Recently, my husband was diagnosed with a very rare lung disease called Pulmonary Alveolar Protienosis. Little is known about it, in fact - he has had difficulty breathing for some time now. I'm talking years. Every time we would go to the doctor/emergency room, x-rays were taken and he was told he either had pneumonia or bronchitis. After seeing multiple doctors we decided enough was enough and I went in search of the best doctor's in Houston Medical Center. We found a GREAT team of doctor's and he was diagnosed in April with this disease. Since then we have had multiple trips back and forth to the doctor with surgeries and weeks at a time hospital stays. He was placed on oxygen 24/7 and was told to he should not go back to work (a job he loved). We applied for disability and have been reduced to a one income family.

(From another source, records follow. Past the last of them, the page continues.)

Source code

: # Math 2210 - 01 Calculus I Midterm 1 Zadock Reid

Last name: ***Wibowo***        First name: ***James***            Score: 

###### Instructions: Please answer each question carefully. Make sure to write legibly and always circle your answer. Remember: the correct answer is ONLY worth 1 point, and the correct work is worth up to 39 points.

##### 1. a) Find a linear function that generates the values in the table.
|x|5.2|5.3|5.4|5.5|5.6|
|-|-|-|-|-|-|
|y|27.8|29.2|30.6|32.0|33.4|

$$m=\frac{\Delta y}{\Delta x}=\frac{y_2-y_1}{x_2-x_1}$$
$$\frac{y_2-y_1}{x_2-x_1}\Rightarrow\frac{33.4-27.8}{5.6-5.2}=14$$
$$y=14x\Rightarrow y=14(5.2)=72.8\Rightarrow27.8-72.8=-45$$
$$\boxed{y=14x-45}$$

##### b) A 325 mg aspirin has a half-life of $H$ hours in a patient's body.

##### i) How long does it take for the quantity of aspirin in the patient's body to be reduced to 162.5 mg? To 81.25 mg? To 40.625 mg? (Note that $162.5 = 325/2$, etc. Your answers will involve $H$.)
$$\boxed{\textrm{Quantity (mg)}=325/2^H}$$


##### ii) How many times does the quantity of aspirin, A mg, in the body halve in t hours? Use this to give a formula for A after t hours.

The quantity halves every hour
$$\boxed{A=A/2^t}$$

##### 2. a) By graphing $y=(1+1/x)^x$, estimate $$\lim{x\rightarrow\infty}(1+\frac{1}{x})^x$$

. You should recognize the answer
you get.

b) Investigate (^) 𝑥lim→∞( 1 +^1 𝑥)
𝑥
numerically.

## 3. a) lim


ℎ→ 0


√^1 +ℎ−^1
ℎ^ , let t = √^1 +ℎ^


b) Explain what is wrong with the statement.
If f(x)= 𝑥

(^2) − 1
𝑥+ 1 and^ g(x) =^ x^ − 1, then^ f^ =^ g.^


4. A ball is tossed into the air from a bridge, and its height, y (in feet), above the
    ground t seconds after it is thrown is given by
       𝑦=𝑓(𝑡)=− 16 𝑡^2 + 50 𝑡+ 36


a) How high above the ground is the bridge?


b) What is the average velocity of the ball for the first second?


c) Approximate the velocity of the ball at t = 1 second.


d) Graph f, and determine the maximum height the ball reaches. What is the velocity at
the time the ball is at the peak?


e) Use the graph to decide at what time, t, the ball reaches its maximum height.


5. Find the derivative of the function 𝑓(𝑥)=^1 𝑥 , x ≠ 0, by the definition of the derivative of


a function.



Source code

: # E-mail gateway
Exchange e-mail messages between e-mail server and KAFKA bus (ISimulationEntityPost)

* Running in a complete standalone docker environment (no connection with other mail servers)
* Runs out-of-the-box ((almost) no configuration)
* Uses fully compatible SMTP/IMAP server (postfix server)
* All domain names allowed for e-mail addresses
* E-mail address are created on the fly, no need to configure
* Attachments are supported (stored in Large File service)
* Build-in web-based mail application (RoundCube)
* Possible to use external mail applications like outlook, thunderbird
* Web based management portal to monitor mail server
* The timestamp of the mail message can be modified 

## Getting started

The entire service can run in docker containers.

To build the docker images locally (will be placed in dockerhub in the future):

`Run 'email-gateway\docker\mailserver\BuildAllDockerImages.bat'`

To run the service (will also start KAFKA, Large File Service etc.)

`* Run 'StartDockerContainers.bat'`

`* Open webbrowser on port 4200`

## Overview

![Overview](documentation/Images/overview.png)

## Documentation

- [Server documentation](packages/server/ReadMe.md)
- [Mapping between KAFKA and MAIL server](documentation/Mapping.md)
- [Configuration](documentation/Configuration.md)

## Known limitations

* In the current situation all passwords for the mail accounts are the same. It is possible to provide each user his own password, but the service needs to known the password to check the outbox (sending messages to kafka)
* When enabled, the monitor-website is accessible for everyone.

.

My blog/letter writing slowed as this became a time consuming medical condition. He recently started the account below to help with extensive medical bills and travel cost back and forth to doctor's. We live 2 1/2 hours away from his wonderful team. I am starting a page with information on our experiences with this disease as well.
Anyway, I've decided that writing about it can be very therapeutic - especially during those long hospital stays. We have several more coming up. Mostly, I just wanted to let everyone know why my blogging has gone almost non-existent.
If you care to read up on our experiences, just click on the tab at the top of the page and if you care to help and donate please click the widget below.
This man is the love of my life and my best friend. This trial is difficult, but God does not give us anything we can't handle. Your prayers and well wishes are GREATLY appreciated as well.